What I am questioning is the editorial/rhetorical choice of whether the specifications should refer to UDP in particular as the underlying protocol, or abstractly speak of an underlying protocol that merely must meet certain criteria, such as preserving message boundaries and (at least ephemerally) addressing endpoints.

Here are the benefits I think of doing so:

* By speaking about the underlying protocol in abstract terms, the specification can narrow in on just the qualities of UDP pertinent to the aspect of QUIC being specified, bringing clarity to the spec.

* Implementations that do use other underlying transports can still provide a fully-conformant QUIC implementation, rather than a protocol that is merely QUIC "in spirit". I am thinking of research or experimental implementations that are coupled with real-world applications for evaluation, and also of educational projects---perhaps ones that do so merely to teach students about protocol layering!
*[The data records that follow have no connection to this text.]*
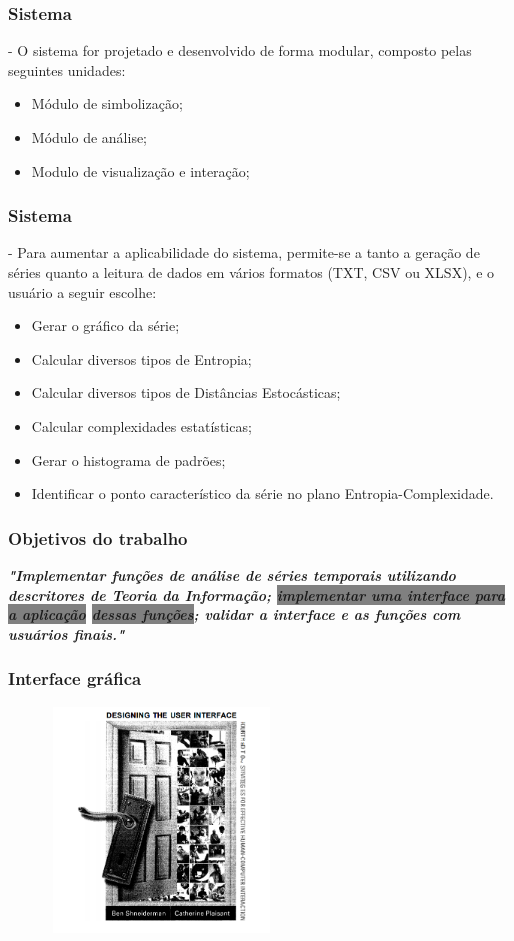 \documentclass[10pt, compress]{beamer}
\begin{document}
\begin{frame}[fragile]
\frametitle{Sistema}

- O sistema for projetado e desenvolvido de forma modular, composto pelas seguintes unidades:

\begin{itemize}
\item Módulo de simbolização;
\item Módulo de análise;
\item Modulo de visualização e interação;
\end{itemize} 

\end{frame}

\begin{frame}[fragile]
\frametitle{Sistema}

- Para aumentar a aplicabilidade do sistema, permite-se a tanto a geração de séries quanto a leitura de dados em vários formatos (TXT, CSV ou XLSX), e o usuário a seguir escolhe:

\begin{itemize}
\item Gerar o gráfico da série;
\item Calcular diversos tipos de Entropia;
\item Calcular diversos tipos de Distâncias Estocásticas;
\item Calcular complexidades estatísticas;
\item Gerar o histograma de padrões;
\item Identificar o ponto característico da série no plano Entropia-Complexidade.
\end{itemize}

\end{frame}

\begin{frame}[fragile]
\frametitle{Objetivos do trabalho}
\begin{sloppypar}
\textit{\textbf{\Large "Implementar funções de análise de séries temporais utilizando descritores de Teoria da Informação; \colorbox{gray}{implementar uma interface para a aplicação}
\colorbox{gray}{dessas funções}; validar a interface e as funções com usuários finais."}}
\end{sloppypar}
\end{frame}

\begin{frame}[fragile]
\frametitle{Interface gráfica}
\begin{figure}
  \centering
   \includegraphics[width=6cm,height=6cm]{interface.png}
\end{figure}
\end{frame}
\end{document}
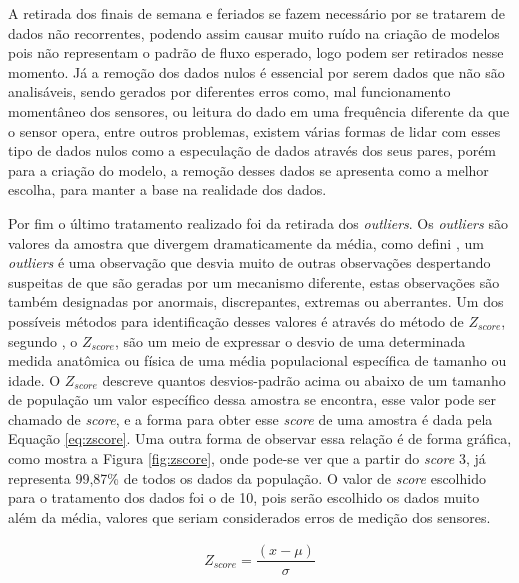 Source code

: \documentclass[acronym,symbols,table]{fei}
\begin{document}
A retirada dos finais de semana e feriados se fazem necessário por se tratarem de dados não recorrentes, podendo assim causar muito ruído na criação de modelos pois não representam o padrão de fluxo esperado, logo podem ser retirados nesse momento. Já a remoção dos dados nulos é essencial por serem dados que não são analisáveis, sendo gerados por diferentes erros como, mal funcionamento momentâneo dos sensores, ou leitura do dado em uma frequência diferente da que o sensor opera, entre outros problemas, existem várias formas de lidar com esses tipo de dados nulos como a especulação de dados através dos seus pares, porém para a criação do modelo, a remoção desses dados se apresenta como a melhor escolha, para manter a base na realidade dos dados. 

Por fim o último tratamento realizado foi da retirada dos \textit{outliers}. Os \textit{outliers} são valores da amostra que divergem dramaticamente da média, como defini \textcite{barnett1994outliers}, um \textit{outliers} é uma observação que desvia muito de outras observações despertando suspeitas de que são geradas por um mecanismo diferente, estas observações são também designadas por anormais, discrepantes, extremas ou aberrantes. Um dos possíveis métodos para identificação desses valores é através do método de \textit{${Z}_{score}$}, segundo \textcite{curtis2016mystery}, o \textit{${Z}_{score}$}, são um meio de expressar o desvio de uma determinada medida anatômica ou física de uma média populacional específica de tamanho ou idade. O \textit{${Z}_{score}$} descreve quantos desvios-padrão acima ou abaixo de um tamanho de população um valor específico dessa amostra se encontra, esse valor pode ser chamado de \textit{score}, e a forma para obter esse \textit{score} de uma amostra é dada pela Equação \ref{eq:zscore}. Uma outra forma de observar essa relação é de forma gráfica, como mostra a Figura \ref{fig:zscore}, onde pode-se ver que a partir do \textit{score} 3, já representa 99,87\% de todos os dados da população. O valor de \textit{score} escolhido para o tratamento dos dados foi o de 10, pois serão escolhido os dados muito além da média, valores que seriam considerados erros de medição dos sensores.   

\begin{equation} \label{eq:zscore}
    \begin{aligned}
    {Z}_{score}= \dfrac{({x} -{\mu})}{\sigma}
    \end{aligned}
\end{equation}
\end{document}
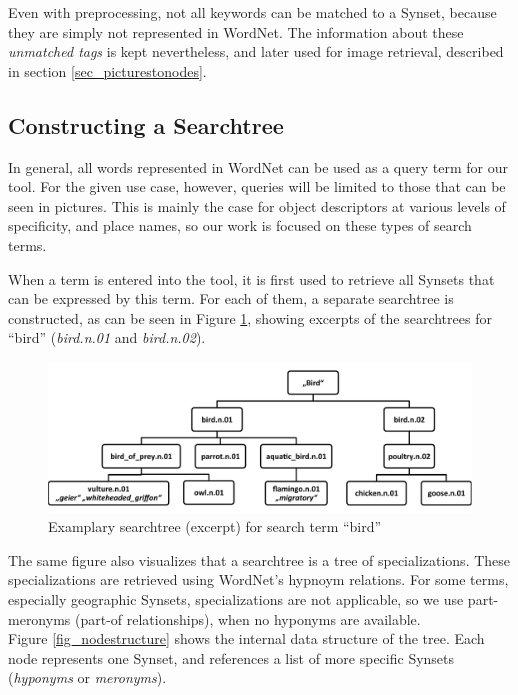 Even with preprocessing, not all keywords can be matched to a Synset, because they are simply not represented in WordNet. The information about these \emph{unmatched tags} is kept nevertheless, and later used for image retrieval, described in section \ref{sec_picturestonodes}.


\subsection{Constructing a Searchtree} 
\label{sec_searchtreeconstruction}
In general, all words represented in WordNet can be used as a query term for our tool.  For the given use case, however, queries will be limited to those that can be seen in pictures. This is mainly the case for object descriptors at various levels of specificity, and place names, so our work is focused on these types of search terms.

When a term is entered into the tool, it is first used to retrieve all Synsets that can be expressed by this term. For each of them, a separate searchtree is constructed, as can be seen in Figure \ref{fig_searchtree}, showing excerpts of the searchtrees for ``bird'' (\emph{bird.n.01} and \emph{bird.n.02}).

\begin{figure}[h]
\includegraphics[width=\textwidth]{images/searchtree.pdf}
\caption{Examplary searchtree (excerpt) for search term ``bird''}
\label{fig_searchtree}
\end{figure}

The same figure also visualizes that a searchtree is a tree of specializations. These specializations are retrieved using WordNet's hypnoym relations. For some terms, especially geographic Synsets, specializations are not applicable, so we use part-meronyms (part-of relationships), when no hyponyms are available.\\


Figure \ref{fig_nodestructure} shows the internal data structure of the tree. Each node represents one Synset, and references a list of more specific Synsets (\emph{hyponyms} or \emph{meronyms}). 

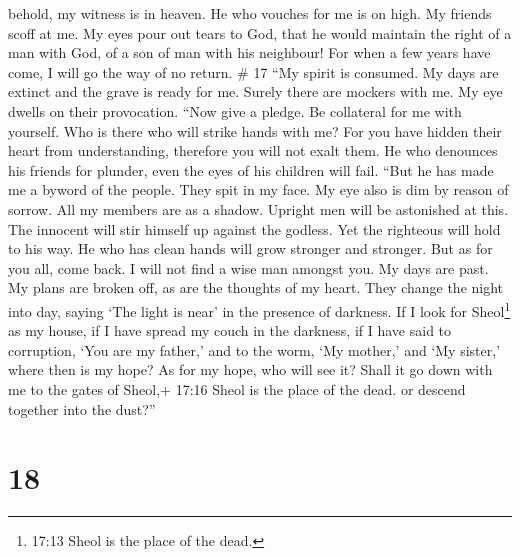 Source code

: behold, my witness is in heaven. He who vouches for me is on high.
 My friends scoff at me. My eyes pour out tears to God,
 that he would maintain the right of a man with God, of a
son of man with his neighbour!  For when a few years have
come, I will go the way of no return. \# 17  ``My spirit is
consumed. My days are extinct and the grave is ready for me.
 Surely there are mockers with me. My eye dwells on their
provocation.  ``Now give a pledge. Be collateral for me with
yourself. Who is there who will strike hands with me?  For
you have hidden their heart from understanding, therefore you will not
exalt them.  He who denounces his friends for plunder, even
the eyes of his children will fail.  ``But he has made me a
byword of the people. They spit in my face.  My eye also is
dim by reason of sorrow. All my members are as a shadow. 
Upright men will be astonished at this. The innocent will stir himself
up against the godless.  Yet the righteous will hold to his
way. He who has clean hands will grow stronger and stronger.
 But as for you all, come back. I will not find a wise man
amongst you.  My days are past. My plans are broken off, as
are the thoughts of my heart.  They change the night into
day, saying `The light is near' in the presence of darkness.
 If I look for Sheol\footnote{17:13 Sheol is the place of
  the dead.} as my house, if I have spread my couch in the darkness,
 if I have said to corruption, `You are my father,' and to
the worm, `My mother,' and `My sister,'  where then is my
hope? As for my hope, who will see it?  Shall it go down
with me to the gates of Sheol,+ 17:16 Sheol is the place of the dead. or
descend together into the dust?''

\hypertarget{section-12}{%
\section{18}\label{section-12}}

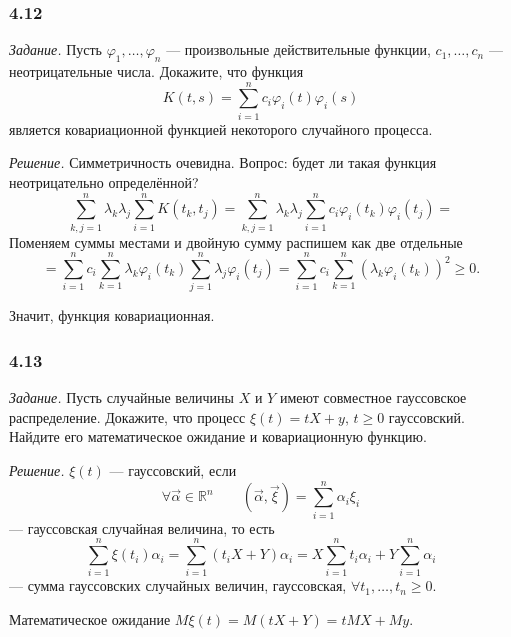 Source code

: \subsubsection*{4.12}

\textit{Задание.}
Пусть $ \varphi_1, \dotsc, \varphi_n$ --- произвольные действительные функции,
$c_1, \dotsc, c_n$ --- неотрицательные числа.
Докажите, что функция
$$K \left( t, s \right) =
  \sum \limits_{i = 1}^n c_i \varphi_i \left( t \right) \varphi_i \left( s \right) $$
является ковариационной функцией некоторого случайного процесса.

\textit{Решение.}
Симметричность очевидна.
Вопрос: будет ли такая функция неотрицательно определённой?
$$ \sum \limits_{k, j = 1}^n \lambda_k \lambda_j \sum \limits_{i = 1}^n K \left( t_k, t_j \right) =
  \sum \limits_{k, j = 1}^n \lambda_k \lambda_j
  \sum \limits_{i = 1}^n c_i \varphi_i \left( t_k \right) \varphi_i \left( t_j \right) =$$
Поменяем суммы местами и двойную сумму распишем как две отдельные
$$= \sum \limits_{i = 1}^n c_i \sum \limits_{k = 1}^n \lambda_k \varphi_i \left( t_k \right)
  \sum \limits_{j = 1}^n \lambda_j \varphi_i \left( t_j \right) =
  \sum \limits_{i = 1}^n c_i
    \sum \limits_{k = 1}^n \left( \lambda_k \varphi_i \left( t_k \right) \right)^2 \geq
  0.$$

Значит, функция ковариационная.


\subsubsection*{4.13}

\textit{Задание.}
Пусть случайные величины $X$ и $Y$ имеют совместное гауссовское распределение.
Докажите, что процесс $ \xi \left( t \right) = tX + y, \, t \geq 0$ гауссовский.
Найдите его математическое ожидание и ковариационную функцию.

\textit{Решение.}
$ \xi \left( t \right) $ --- гауссовский, если
$$ \forall \vec{ \alpha } \in \mathbb{R}^n \qquad
  \left( \vec{ \alpha }, \vec{ \xi } \right) = \sum \limits_{i = 1}^n \alpha_i \xi_i$$
--- гауссовская случайная величина, то есть
$$ \sum \limits_{i = 1}^n \xi \left( t_i \right) \alpha_i =
  \sum \limits_{i = 1}^n \left( t_i X + Y \right) \alpha_i =
  X \sum \limits_{i = 1}^n t_i \alpha_i + Y \sum \limits_{i = 1}^n \alpha_i$$
--- сумма гауссовских случайных величин, гауссовская, $ \forall t_1, \dotsc, t_n \geq 0$.

Математическое ожидание $M \xi \left( t \right) = M \left( tX + Y \right) = tMX + My$.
* If the underlying protocol is swapped in educational projects, students would retain the ability to follow the RFC to the letter while doing their work, rather than having to carefully take creative license. [I might remark that it's great that the layering **within* *QUIC is already so wonderful, and that ought to yield educational dividends.]
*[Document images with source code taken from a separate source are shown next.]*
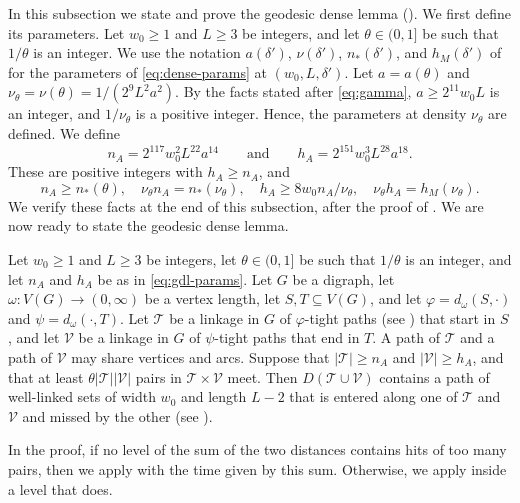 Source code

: \documentclass[fontsize=12pt,leading=14pt]{fullpaper}
\newcommand{\Tcal}{\mathcal{T}}
\newcommand{\Vcal}{\mathcal{V}}
\begin{document}
In this subsection we state and prove the geodesic dense lemma ().
We first define its parameters.
Let $w_0\ge1$ and $L\ge3$ be integers, and let $\theta\in(0,1]$ be such that $1/\theta$ is an integer.
We use the notation $a(\delta')$, $\nu(\delta')$, $n_*(\delta')$, and $h_M(\delta')$ of  for the parameters of \eqref{eq:dense-params} at $(w_0,L,\delta')$.
Let $a=a(\theta)$ and $\nu_\theta=\nu(\theta)=1/(2^9L^2a^2)$.
By the facts stated after \eqref{eq:gamma}, $a\ge2^{11}w_0L$ is an integer, and $1/\nu_\theta$ is a positive integer.
Hence, the parameters at density $\nu_\theta$ are defined.
We define
\begin{equation}\label{eq:gdl-params}
  n_A=2^{117}w_0^2L^{22}a^{14}
  \qquad\text{and}\qquad
  h_A=2^{151}w_0^3L^{28}a^{18}.
\end{equation}
These are positive integers with $h_A\ge n_A$, and
\begin{equation}\label{eq:gdl-ineq}
  n_A\ge n_*(\theta),\quad
  \nu_\theta n_A=n_*(\nu_\theta),\quad
  h_A\ge8w_0n_A/\nu_\theta,\quad
  \nu_\theta h_A=h_M(\nu_\theta).
\end{equation}
We verify these facts at the end of this subsection, after the proof of .
We are now ready to state the geodesic dense lemma.

\begin{lemma}\label{thm:gdl}
  Let $w_0\ge1$ and $L\ge3$ be integers, let $\theta\in(0,1]$ be such that $1/\theta$ is an integer, and let $n_A$ and $h_A$ be as in \eqref{eq:gdl-params}.
  Let $G$ be a digraph, let $\omega\colon V(G)\to(0,\infty)$ be a vertex length, let $S,T\subseteq V(G)$, and let $\varphi=d_\omega(S,\cdot)$ and $\psi=d_\omega(\cdot,T)$.
  Let $\Tcal$ be a linkage in $G$ of $\varphi$-tight paths (see ) that start in $S$, and let $\Vcal$ be a linkage in $G$ of $\psi$-tight paths that end in $T$.
  A path of $\Tcal$ and a path of $\Vcal$ may share vertices and arcs.
  Suppose that $|\Tcal|\ge n_A$ and $|\Vcal|\ge h_A$, and that at least $\theta|\Tcal||\Vcal|$ pairs in $\Tcal\times\Vcal$ meet.
  Then $D(\Tcal\cup\Vcal)$ contains a path of well-linked sets of width $w_0$ and length $L-2$ that is entered along one of $\Tcal$ and $\Vcal$ and missed by the other (see ).
\end{lemma}

In the proof, if no level of the sum of the two distances contains hits of too many pairs, then we apply  with the time given by this sum.
Otherwise, we apply  inside a level that does.
\end{document}
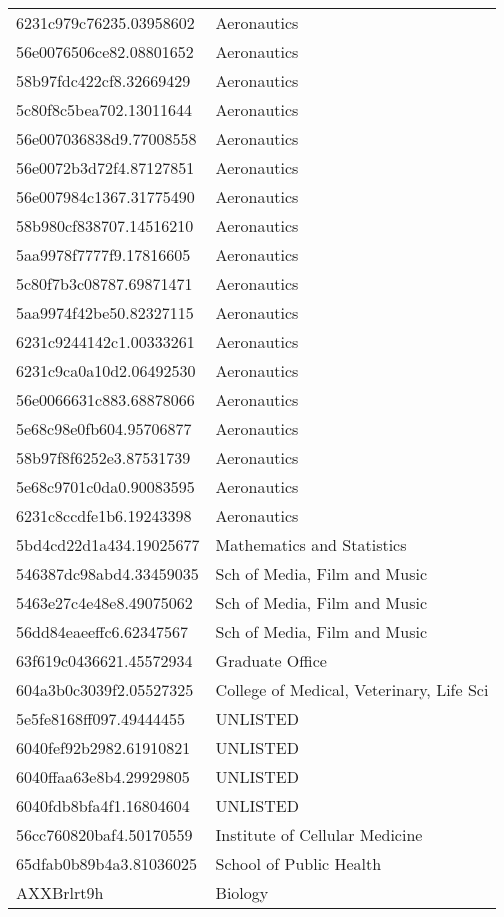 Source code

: \begin{tabular}{ll}
6231c979c76235.03958602 & Aeronautics \\
56e0076506ce82.08801652 & Aeronautics \\
58b97fdc422cf8.32669429 & Aeronautics \\
5c80f8c5bea702.13011644 & Aeronautics \\
56e007036838d9.77008558 & Aeronautics \\
56e0072b3d72f4.87127851 & Aeronautics \\
56e007984c1367.31775490 & Aeronautics \\
58b980cf838707.14516210 & Aeronautics \\
5aa9978f7777f9.17816605 & Aeronautics \\
5c80f7b3c08787.69871471 & Aeronautics \\
5aa9974f42be50.82327115 & Aeronautics \\
6231c9244142c1.00333261 & Aeronautics \\
6231c9ca0a10d2.06492530 & Aeronautics \\
56e0066631c883.68878066 & Aeronautics \\
5e68c98e0fb604.95706877 & Aeronautics \\
58b97f8f6252e3.87531739 & Aeronautics \\
5e68c9701c0da0.90083595 & Aeronautics \\
6231c8ccdfe1b6.19243398 & Aeronautics \\
5bd4cd22d1a434.19025677 & Mathematics and Statistics \\
546387dc98abd4.33459035 & Sch of Media, Film and Music \\
5463e27c4e48e8.49075062 & Sch of Media, Film and Music \\
56dd84eaeeffc6.62347567 & Sch of Media, Film and Music \\
63f619c0436621.45572934 & Graduate Office \\
604a3b0c3039f2.05527325 & College of Medical, Veterinary, Life Sci \\
5e5fe8168ff097.49444455 & UNLISTED \\
6040fef92b2982.61910821 & UNLISTED \\
6040ffaa63e8b4.29929805 & UNLISTED \\
6040fdb8bfa4f1.16804604 & UNLISTED \\
56cc760820baf4.50170559 & Institute of Cellular Medicine \\
65dfab0b89b4a3.81036025 & School of Public Health \\
AXXBrlrt9h & Biology \\

\end{tabular}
* Implementations that rely on the OS's or other external implementation of UDP (which I'd guess is at least a plurality of them weighted by usage) are already abstracting over exact details of the underlying transport mechanism. Even as abstracting over the underlying transport bring the specification further from how QUIC is **used* *in practice, one could argue it brings it closer to how it is **implemented* *in practice.

If there is interest in this, I would be happy to take to the time to author pull requests replacing references to UDP and port numbers with more abstract language.
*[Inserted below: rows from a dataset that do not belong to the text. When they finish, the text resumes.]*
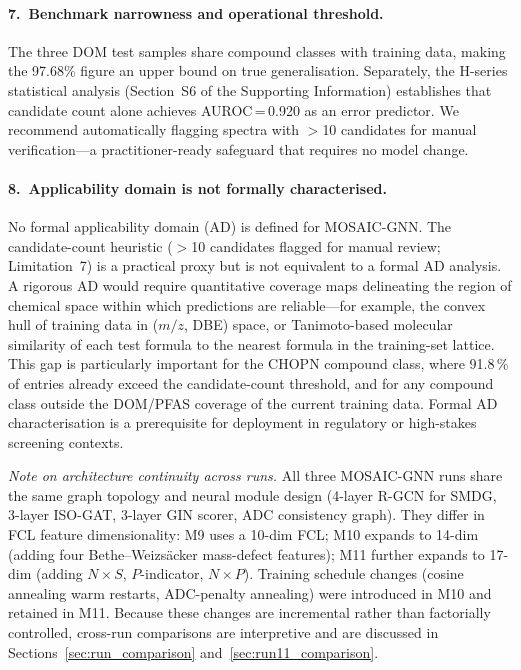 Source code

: \documentclass[journal=jcisd8]{achemso}
\begin{document}
\paragraph{7.\ Benchmark narrowness and operational threshold.}
The three DOM test samples share compound classes with training data, making
the 97.68\% figure an upper bound on true generalisation.
Separately, the H-series statistical analysis (Section~S6 of the Supporting Information) establishes that
candidate count alone achieves AUROC\,=\,0.920 as an error predictor.
We recommend automatically flagging spectra with $>$10 candidates for manual
verification---a practitioner-ready safeguard that requires no model change.

\paragraph{8.\ Applicability domain is not formally characterised.}
No formal applicability domain (AD) is defined for MOSAIC-GNN.
The candidate-count heuristic ($>$10 candidates flagged for manual review; Limitation~7)
is a practical proxy but is not equivalent to a formal AD analysis.
A rigorous AD would require quantitative coverage maps delineating the region of
chemical space within which predictions are reliable---for example, the convex hull of
training data in ($m/z$, DBE) space, or Tanimoto-based molecular similarity of each
test formula to the nearest formula in the training-set lattice.
This gap is particularly important for the CHOPN compound class, where 91.8\,\% of
entries already exceed the candidate-count threshold, and for any compound class
outside the DOM/PFAS coverage of the current training data.
Formal AD characterisation is a prerequisite for deployment in regulatory or
high-stakes screening contexts.

\noindent
\textit{Note on architecture continuity across runs.}
All three MOSAIC-GNN runs share the same graph topology and neural module design
(4-layer R-GCN for SMDG, 3-layer ISO-GAT, 3-layer GIN scorer, ADC consistency graph).
They differ in FCL feature dimensionality: M9 uses a 10-dim FCL;
M10 expands to 14-dim (adding four Bethe--Weizs{\"a}cker mass-defect features);
M11 further expands to 17-dim (adding $N{\times}S$, $P$-indicator, $N{\times}P$).
Training schedule changes (cosine annealing warm restarts, ADC-penalty annealing)
were introduced in M10 and retained in M11.
Because these changes are incremental rather than factorially controlled,
cross-run comparisons are interpretive and are discussed in
Sections~\ref{sec:run_comparison} and~\ref{sec:run11_comparison}.
\end{document}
Finally, my sincerest apologies if this has been discussed before. It certainly seems like the sort of thing that would have been, but I couldn't find a prior discussion searching the GitHub issue tracker and mailing list. (The closest I saw was [1], but that was focused on avoiding the use of 5-tuple altogether, rather than having QUIC continue to rely on the underlying protocol's addressing/disambiguation and merely avoid requiring that it be 5-tuple in particular.)